#### EXERCISE BRIEF
Print the whole listing, keeping every line exactly as given.

+--

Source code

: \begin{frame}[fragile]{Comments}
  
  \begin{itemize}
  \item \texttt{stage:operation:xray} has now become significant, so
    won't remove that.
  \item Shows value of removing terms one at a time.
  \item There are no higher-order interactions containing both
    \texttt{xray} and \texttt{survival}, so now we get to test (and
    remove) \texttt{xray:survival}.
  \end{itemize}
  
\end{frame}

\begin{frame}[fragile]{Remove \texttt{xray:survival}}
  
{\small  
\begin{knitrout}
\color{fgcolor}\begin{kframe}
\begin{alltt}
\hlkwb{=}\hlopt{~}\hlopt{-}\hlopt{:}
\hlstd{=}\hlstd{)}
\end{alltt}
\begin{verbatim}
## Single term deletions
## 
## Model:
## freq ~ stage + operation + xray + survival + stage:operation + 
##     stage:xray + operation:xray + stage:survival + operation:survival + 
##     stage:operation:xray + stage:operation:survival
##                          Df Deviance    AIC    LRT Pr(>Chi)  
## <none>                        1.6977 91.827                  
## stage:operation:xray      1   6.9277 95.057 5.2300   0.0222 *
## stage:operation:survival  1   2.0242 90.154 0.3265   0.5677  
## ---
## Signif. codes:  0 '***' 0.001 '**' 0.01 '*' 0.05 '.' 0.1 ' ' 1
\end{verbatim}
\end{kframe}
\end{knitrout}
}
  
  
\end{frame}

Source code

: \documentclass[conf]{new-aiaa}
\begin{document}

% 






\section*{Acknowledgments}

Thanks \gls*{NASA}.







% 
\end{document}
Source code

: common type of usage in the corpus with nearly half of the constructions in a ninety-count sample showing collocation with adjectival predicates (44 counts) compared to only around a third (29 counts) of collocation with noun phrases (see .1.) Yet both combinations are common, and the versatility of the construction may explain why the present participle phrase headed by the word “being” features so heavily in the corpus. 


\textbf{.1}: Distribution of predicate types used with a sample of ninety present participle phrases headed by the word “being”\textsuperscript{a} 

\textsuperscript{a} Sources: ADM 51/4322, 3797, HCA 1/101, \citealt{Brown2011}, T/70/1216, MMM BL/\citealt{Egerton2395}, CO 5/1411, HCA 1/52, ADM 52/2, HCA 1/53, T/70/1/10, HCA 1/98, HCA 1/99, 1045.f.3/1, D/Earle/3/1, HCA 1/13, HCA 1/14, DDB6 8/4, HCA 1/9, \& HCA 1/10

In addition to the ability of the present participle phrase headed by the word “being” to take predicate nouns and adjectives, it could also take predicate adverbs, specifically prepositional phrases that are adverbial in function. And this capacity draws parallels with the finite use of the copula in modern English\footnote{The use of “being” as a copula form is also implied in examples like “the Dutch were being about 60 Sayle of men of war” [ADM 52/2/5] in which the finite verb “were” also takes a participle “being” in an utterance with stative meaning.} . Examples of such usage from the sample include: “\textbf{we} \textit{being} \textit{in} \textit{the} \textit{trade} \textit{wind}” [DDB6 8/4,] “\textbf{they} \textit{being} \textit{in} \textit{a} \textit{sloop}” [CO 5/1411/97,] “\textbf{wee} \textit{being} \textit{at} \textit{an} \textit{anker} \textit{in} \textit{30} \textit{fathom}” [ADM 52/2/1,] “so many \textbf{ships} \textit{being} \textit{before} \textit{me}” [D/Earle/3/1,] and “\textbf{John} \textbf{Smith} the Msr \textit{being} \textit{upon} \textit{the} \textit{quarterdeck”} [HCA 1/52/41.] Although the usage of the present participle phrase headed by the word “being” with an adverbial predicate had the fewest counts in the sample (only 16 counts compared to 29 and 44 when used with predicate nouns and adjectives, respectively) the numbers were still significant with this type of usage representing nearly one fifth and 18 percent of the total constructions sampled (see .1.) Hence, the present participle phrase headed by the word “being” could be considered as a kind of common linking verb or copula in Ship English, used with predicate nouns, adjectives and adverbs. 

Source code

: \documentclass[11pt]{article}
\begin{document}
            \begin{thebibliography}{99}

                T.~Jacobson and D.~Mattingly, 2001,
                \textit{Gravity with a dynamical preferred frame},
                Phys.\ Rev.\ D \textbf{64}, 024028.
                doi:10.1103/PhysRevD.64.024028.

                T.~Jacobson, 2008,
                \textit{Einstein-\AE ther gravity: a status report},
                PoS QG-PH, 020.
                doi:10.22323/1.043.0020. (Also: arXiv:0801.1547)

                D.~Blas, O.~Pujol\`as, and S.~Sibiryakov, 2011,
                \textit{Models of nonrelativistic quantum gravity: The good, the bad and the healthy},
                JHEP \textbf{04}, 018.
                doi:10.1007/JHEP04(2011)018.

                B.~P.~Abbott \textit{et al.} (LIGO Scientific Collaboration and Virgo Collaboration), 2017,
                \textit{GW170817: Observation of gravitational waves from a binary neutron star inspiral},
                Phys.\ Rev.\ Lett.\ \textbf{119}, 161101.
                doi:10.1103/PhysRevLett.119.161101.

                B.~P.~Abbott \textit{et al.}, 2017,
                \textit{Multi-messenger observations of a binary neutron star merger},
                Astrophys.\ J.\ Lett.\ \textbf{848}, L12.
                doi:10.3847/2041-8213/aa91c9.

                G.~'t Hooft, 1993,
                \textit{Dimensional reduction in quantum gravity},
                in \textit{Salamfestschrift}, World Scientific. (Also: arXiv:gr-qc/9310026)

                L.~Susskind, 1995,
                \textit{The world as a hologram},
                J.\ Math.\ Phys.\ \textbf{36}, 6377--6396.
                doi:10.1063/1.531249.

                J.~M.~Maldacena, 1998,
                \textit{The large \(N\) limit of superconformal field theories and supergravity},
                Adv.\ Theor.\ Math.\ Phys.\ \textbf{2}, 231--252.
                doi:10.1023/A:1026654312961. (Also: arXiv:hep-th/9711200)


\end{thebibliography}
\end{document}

+--

#### EXERCISE ANSWER
Source code

: \begin{frame}[fragile]{Comments}
  
  \begin{itemize}
  \item \texttt{stage:operation:xray} has now become significant, so
    won't remove that.
  \item Shows value of removing terms one at a time.
  \item There are no higher-order interactions containing both
    \texttt{xray} and \texttt{survival}, so now we get to test (and
    remove) \texttt{xray:survival}.
  \end{itemize}
  
\end{frame}

\begin{frame}[fragile]{Remove \texttt{xray:survival}}
  
{\small  
\begin{knitrout}
\color{fgcolor}\begin{kframe}
\begin{alltt}
\hlkwb{=}\hlopt{~}\hlopt{-}\hlopt{:}
\hlstd{=}\hlstd{)}
\end{alltt}
\begin{verbatim}
## Single term deletions
## 
## Model:
## freq ~ stage + operation + xray + survival + stage:operation + 
##     stage:xray + operation:xray + stage:survival + operation:survival + 
##     stage:operation:xray + stage:operation:survival
##                          Df Deviance    AIC    LRT Pr(>Chi)  
## <none>                        1.6977 91.827                  
## stage:operation:xray      1   6.9277 95.057 5.2300   0.0222 *
## stage:operation:survival  1   2.0242 90.154 0.3265   0.5677  
## ---
## Signif. codes:  0 '***' 0.001 '**' 0.01 '*' 0.05 '.' 0.1 ' ' 1
\end{verbatim}
\end{kframe}
\end{knitrout}
}
  
  
\end{frame}

Source code

: \documentclass[conf]{new-aiaa}
\begin{document}

% 






\section*{Acknowledgments}

Thanks \gls*{NASA}.







% 
\end{document}
Source code

: common type of usage in the corpus with nearly half of the constructions in a ninety-count sample showing collocation with adjectival predicates (44 counts) compared to only around a third (29 counts) of collocation with noun phrases (see .1.) Yet both combinations are common, and the versatility of the construction may explain why the present participle phrase headed by the word “being” features so heavily in the corpus. 


\textbf{.1}: Distribution of predicate types used with a sample of ninety present participle phrases headed by the word “being”\textsuperscript{a} 

\textsuperscript{a} Sources: ADM 51/4322, 3797, HCA 1/101, \citealt{Brown2011}, T/70/1216, MMM BL/\citealt{Egerton2395}, CO 5/1411, HCA 1/52, ADM 52/2, HCA 1/53, T/70/1/10, HCA 1/98, HCA 1/99, 1045.f.3/1, D/Earle/3/1, HCA 1/13, HCA 1/14, DDB6 8/4, HCA 1/9, \& HCA 1/10

In addition to the ability of the present participle phrase headed by the word “being” to take predicate nouns and adjectives, it could also take predicate adverbs, specifically prepositional phrases that are adverbial in function. And this capacity draws parallels with the finite use of the copula in modern English\footnote{The use of “being” as a copula form is also implied in examples like “the Dutch were being about 60 Sayle of men of war” [ADM 52/2/5] in which the finite verb “were” also takes a participle “being” in an utterance with stative meaning.} . Examples of such usage from the sample include: “\textbf{we} \textit{being} \textit{in} \textit{the} \textit{trade} \textit{wind}” [DDB6 8/4,] “\textbf{they} \textit{being} \textit{in} \textit{a} \textit{sloop}” [CO 5/1411/97,] “\textbf{wee} \textit{being} \textit{at} \textit{an} \textit{anker} \textit{in} \textit{30} \textit{fathom}” [ADM 52/2/1,] “so many \textbf{ships} \textit{being} \textit{before} \textit{me}” [D/Earle/3/1,] and “\textbf{John} \textbf{Smith} the Msr \textit{being} \textit{upon} \textit{the} \textit{quarterdeck”} [HCA 1/52/41.] Although the usage of the present participle phrase headed by the word “being” with an adverbial predicate had the fewest counts in the sample (only 16 counts compared to 29 and 44 when used with predicate nouns and adjectives, respectively) the numbers were still significant with this type of usage representing nearly one fifth and 18 percent of the total constructions sampled (see .1.) Hence, the present participle phrase headed by the word “being” could be considered as a kind of common linking verb or copula in Ship English, used with predicate nouns, adjectives and adverbs. 

Source code

: \documentclass[11pt]{article}
\begin{document}
            \begin{thebibliography}{99}

                T.~Jacobson and D.~Mattingly, 2001,
                \textit{Gravity with a dynamical preferred frame},
                Phys.\ Rev.\ D \textbf{64}, 024028.
                doi:10.1103/PhysRevD.64.024028.

                T.~Jacobson, 2008,
                \textit{Einstein-\AE ther gravity: a status report},
                PoS QG-PH, 020.
                doi:10.22323/1.043.0020. (Also: arXiv:0801.1547)

                D.~Blas, O.~Pujol\`as, and S.~Sibiryakov, 2011,
                \textit{Models of nonrelativistic quantum gravity: The good, the bad and the healthy},
                JHEP \textbf{04}, 018.
                doi:10.1007/JHEP04(2011)018.

                B.~P.~Abbott \textit{et al.} (LIGO Scientific Collaboration and Virgo Collaboration), 2017,
                \textit{GW170817: Observation of gravitational waves from a binary neutron star inspiral},
                Phys.\ Rev.\ Lett.\ \textbf{119}, 161101.
                doi:10.1103/PhysRevLett.119.161101.

                B.~P.~Abbott \textit{et al.}, 2017,
                \textit{Multi-messenger observations of a binary neutron star merger},
                Astrophys.\ J.\ Lett.\ \textbf{848}, L12.
                doi:10.3847/2041-8213/aa91c9.

                G.~'t Hooft, 1993,
                \textit{Dimensional reduction in quantum gravity},
                in \textit{Salamfestschrift}, World Scientific. (Also: arXiv:gr-qc/9310026)

                L.~Susskind, 1995,
                \textit{The world as a hologram},
                J.\ Math.\ Phys.\ \textbf{36}, 6377--6396.
                doi:10.1063/1.531249.

                J.~M.~Maldacena, 1998,
                \textit{The large \(N\) limit of superconformal field theories and supergravity},
                Adv.\ Theor.\ Math.\ Phys.\ \textbf{2}, 231--252.
                doi:10.1023/A:1026654312961. (Also: arXiv:hep-th/9711200)


\end{thebibliography}
\end{document}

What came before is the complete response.